- [What you have to do] Wherever the word "including" shows up in the data, report the line it sits in.

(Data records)

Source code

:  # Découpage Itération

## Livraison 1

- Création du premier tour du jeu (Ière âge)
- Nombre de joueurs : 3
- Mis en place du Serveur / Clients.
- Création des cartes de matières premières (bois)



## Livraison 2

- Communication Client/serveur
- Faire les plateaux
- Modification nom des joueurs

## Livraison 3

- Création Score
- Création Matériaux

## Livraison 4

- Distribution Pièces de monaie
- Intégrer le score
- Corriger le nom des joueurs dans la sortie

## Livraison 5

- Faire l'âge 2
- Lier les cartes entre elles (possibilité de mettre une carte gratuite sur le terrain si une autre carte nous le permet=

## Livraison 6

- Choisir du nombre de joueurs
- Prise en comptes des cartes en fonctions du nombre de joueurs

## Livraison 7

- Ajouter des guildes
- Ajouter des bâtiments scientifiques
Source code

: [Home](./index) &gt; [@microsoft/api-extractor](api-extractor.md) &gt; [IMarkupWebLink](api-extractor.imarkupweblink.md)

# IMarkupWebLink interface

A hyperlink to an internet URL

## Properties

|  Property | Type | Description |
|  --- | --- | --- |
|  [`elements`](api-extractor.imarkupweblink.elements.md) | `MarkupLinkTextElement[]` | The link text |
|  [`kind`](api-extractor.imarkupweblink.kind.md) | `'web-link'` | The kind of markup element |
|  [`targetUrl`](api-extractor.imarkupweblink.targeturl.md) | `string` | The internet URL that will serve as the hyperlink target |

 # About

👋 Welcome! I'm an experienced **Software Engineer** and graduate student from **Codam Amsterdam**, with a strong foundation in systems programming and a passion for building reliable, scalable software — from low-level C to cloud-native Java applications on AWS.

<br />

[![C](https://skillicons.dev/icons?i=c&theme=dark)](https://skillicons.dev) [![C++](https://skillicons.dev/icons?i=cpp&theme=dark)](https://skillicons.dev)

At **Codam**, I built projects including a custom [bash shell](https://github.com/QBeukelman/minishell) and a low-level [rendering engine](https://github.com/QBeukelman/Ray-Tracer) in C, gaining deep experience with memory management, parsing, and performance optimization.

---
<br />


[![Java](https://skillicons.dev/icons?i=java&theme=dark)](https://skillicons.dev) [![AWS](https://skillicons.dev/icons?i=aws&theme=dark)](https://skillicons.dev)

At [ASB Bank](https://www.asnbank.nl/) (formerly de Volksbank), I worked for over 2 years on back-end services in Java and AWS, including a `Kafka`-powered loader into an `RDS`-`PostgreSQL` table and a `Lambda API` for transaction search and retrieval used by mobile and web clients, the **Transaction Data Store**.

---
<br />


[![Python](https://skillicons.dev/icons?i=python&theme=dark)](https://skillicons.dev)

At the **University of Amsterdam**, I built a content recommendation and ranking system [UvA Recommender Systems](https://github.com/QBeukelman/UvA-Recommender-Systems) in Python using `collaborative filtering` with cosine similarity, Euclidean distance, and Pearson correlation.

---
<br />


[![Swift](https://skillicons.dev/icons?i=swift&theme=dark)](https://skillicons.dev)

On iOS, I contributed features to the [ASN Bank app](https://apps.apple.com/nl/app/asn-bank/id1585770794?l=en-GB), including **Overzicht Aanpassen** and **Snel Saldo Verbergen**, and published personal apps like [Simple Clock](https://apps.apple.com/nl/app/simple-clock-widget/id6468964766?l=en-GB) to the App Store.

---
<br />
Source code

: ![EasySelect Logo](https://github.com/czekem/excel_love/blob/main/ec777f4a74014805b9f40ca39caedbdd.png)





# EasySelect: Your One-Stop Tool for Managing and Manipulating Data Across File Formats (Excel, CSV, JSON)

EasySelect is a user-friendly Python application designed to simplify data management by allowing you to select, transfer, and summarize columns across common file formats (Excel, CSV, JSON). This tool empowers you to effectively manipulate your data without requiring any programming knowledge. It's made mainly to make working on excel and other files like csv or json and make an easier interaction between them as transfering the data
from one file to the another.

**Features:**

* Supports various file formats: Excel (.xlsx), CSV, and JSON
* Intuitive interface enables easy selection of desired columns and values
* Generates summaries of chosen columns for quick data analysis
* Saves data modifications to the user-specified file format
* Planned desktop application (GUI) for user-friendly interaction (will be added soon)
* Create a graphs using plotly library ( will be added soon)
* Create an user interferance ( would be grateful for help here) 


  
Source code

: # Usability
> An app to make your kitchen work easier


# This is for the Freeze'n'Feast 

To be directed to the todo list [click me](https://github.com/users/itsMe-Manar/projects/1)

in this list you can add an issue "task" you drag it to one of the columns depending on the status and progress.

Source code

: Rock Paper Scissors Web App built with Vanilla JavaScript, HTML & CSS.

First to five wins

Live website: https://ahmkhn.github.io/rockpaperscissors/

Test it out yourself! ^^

- [Output for this task]
At **Codam**, I built projects including a custom [bash shell](https://github.com/QBeukelman/minishell) and a low-level [rendering engine](https://github.com/QBeukelman/Ray-Tracer) in C, gaining deep experience with memory management, parsing, and performance optimization.
At [ASB Bank](https://www.asnbank.nl/) (formerly de Volksbank), I worked for over 2 years on back-end services in Java and AWS, including a `Kafka`-powered loader into an `RDS`-`PostgreSQL` table and a `Lambda API` for transaction search and retrieval used by mobile and web clients, the **Transaction Data Store**.
On iOS, I contributed features to the [ASN Bank app](https://apps.apple.com/nl/app/asn-bank/id1585770794?l=en-GB), including **Overzicht Aanpassen** and **Snel Saldo Verbergen**, and published personal apps like [Simple Clock](https://apps.apple.com/nl/app/simple-clock-widget/id6468964766?l=en-GB) to the App Store.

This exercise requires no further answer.